Congenital anomalies (CA), ICD-10 Q00–Q99 codes, are major causes of infant morbidity and mortality, but national assessments remain limited in countries without integrated birth defect surveillance. This study characterized hospital burden, mortality, and epidemiological patterns of CA among infants in Ecuador.

Methods

A retrospective descriptive analysis of national administrative records was conducted using data from the INEC. Hospital discharge records covered 2012–2024, while mortality records and live birth statistics were incorporated according to availability. Analyses were restricted to infants under 1 year of age.
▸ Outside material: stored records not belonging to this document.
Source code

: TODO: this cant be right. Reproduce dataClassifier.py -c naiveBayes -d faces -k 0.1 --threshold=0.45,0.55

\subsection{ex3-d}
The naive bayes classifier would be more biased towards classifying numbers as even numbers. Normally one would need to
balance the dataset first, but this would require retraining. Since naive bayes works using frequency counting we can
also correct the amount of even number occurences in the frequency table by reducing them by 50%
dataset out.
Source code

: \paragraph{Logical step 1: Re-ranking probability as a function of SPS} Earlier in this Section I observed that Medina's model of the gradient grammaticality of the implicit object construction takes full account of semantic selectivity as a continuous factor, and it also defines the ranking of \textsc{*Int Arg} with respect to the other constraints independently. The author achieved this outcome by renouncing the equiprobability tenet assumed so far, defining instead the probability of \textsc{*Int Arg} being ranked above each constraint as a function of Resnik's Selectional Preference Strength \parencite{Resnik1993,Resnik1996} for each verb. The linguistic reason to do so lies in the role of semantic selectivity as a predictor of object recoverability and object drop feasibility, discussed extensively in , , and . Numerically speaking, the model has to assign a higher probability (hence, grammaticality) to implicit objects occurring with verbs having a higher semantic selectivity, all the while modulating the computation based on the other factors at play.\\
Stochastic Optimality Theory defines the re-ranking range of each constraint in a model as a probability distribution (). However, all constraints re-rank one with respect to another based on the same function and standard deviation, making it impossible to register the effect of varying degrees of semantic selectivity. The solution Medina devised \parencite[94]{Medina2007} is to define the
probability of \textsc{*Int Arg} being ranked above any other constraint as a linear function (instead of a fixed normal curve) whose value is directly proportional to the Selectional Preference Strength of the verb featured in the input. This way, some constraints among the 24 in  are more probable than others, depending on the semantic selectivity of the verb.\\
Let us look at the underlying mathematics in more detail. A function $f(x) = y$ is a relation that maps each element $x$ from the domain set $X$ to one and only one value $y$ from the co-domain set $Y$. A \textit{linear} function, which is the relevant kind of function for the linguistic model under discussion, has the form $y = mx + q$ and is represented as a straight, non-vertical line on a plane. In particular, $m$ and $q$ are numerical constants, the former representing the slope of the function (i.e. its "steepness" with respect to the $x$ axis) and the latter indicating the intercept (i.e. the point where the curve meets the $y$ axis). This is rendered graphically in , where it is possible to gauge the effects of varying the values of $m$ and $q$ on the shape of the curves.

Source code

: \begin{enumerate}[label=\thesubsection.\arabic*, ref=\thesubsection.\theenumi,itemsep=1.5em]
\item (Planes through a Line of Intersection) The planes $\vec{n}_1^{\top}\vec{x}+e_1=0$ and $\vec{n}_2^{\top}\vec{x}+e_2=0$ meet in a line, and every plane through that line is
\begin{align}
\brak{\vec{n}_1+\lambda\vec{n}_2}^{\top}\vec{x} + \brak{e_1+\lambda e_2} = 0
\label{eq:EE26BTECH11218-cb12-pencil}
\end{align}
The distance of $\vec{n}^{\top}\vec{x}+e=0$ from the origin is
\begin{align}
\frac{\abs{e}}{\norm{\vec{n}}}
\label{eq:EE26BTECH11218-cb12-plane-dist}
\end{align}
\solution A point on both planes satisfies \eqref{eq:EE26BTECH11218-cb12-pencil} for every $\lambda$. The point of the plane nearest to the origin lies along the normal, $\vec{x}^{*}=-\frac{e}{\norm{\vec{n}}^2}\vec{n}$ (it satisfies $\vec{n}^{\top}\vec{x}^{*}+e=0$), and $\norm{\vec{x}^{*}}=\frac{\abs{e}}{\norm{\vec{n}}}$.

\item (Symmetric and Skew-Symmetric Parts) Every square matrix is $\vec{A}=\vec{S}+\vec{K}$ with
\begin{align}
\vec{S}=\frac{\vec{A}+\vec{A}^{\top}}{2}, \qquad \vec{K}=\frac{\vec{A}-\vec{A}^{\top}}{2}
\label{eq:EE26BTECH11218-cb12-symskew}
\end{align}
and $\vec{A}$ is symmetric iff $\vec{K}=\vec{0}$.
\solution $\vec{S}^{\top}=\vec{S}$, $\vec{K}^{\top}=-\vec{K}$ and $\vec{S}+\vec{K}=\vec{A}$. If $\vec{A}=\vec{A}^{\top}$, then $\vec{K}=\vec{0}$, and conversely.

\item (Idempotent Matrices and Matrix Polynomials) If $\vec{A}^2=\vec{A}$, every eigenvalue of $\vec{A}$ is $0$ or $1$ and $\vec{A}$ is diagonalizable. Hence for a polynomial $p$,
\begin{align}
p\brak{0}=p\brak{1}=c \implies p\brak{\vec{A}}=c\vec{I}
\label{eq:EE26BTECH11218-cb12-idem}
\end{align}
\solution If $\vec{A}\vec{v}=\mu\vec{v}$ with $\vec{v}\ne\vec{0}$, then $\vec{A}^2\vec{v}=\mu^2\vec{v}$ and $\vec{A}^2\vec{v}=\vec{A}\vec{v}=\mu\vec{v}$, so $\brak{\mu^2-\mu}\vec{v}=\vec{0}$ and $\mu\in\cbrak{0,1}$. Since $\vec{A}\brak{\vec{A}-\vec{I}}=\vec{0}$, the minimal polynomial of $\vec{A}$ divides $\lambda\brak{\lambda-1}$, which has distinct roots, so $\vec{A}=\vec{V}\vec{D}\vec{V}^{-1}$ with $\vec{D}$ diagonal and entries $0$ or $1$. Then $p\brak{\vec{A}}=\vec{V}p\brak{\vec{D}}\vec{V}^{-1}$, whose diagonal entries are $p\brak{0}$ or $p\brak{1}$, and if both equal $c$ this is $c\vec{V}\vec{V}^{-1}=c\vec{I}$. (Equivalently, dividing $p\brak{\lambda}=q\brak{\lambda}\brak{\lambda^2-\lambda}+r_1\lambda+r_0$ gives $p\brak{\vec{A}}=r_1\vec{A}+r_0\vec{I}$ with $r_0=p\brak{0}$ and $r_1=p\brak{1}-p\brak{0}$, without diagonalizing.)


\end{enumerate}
Descriptive statistics, graphical assessment of temporal patterns, non-parametric comparison between periods, and correlation analyses were applied.

Results

Overall, 43,134 hospital discharge events associated with CA were recorded, with a mean annual count of 3,318. Separately, in the code-level analysis of the 50 most frequent ICD-10 diagnostic codes, cardiovascular, musculoskeletal, and genitourinary categories accounted for the largest aggregated counts. Hospital discharges decreased significantly during the pandemic/post-pandemic period compared with 2012–2019 (-21.8%, p = 0.0015). Mortality indicators varied across conditions, with higher death-to-discharge ratios in selected cardiac, valve, pulmonary, and body wall anomalies. Hospital discharge rates ranged from 10.67 to 13.18 per 1,000 live births during 2021–2024. Mortality rates ranged from 1.38 to 1.47 per 1,000 live births; however, only 2021 and 2024 mortality values were observed, whereas 2022 and 2023 were interpolated. A moderate correlation was observed between hospital discharges and deaths (r ≈ 0.48).

Conclusion

CA impose a substantial burden on infant health services in Ecuador. Integrating hospital discharge, mortality, and live birth data revealed complementary but non-equivalent dimensions of burden, supporting stronger surveillance, improved data linkage, and timely referral pathways for high-risk conditions.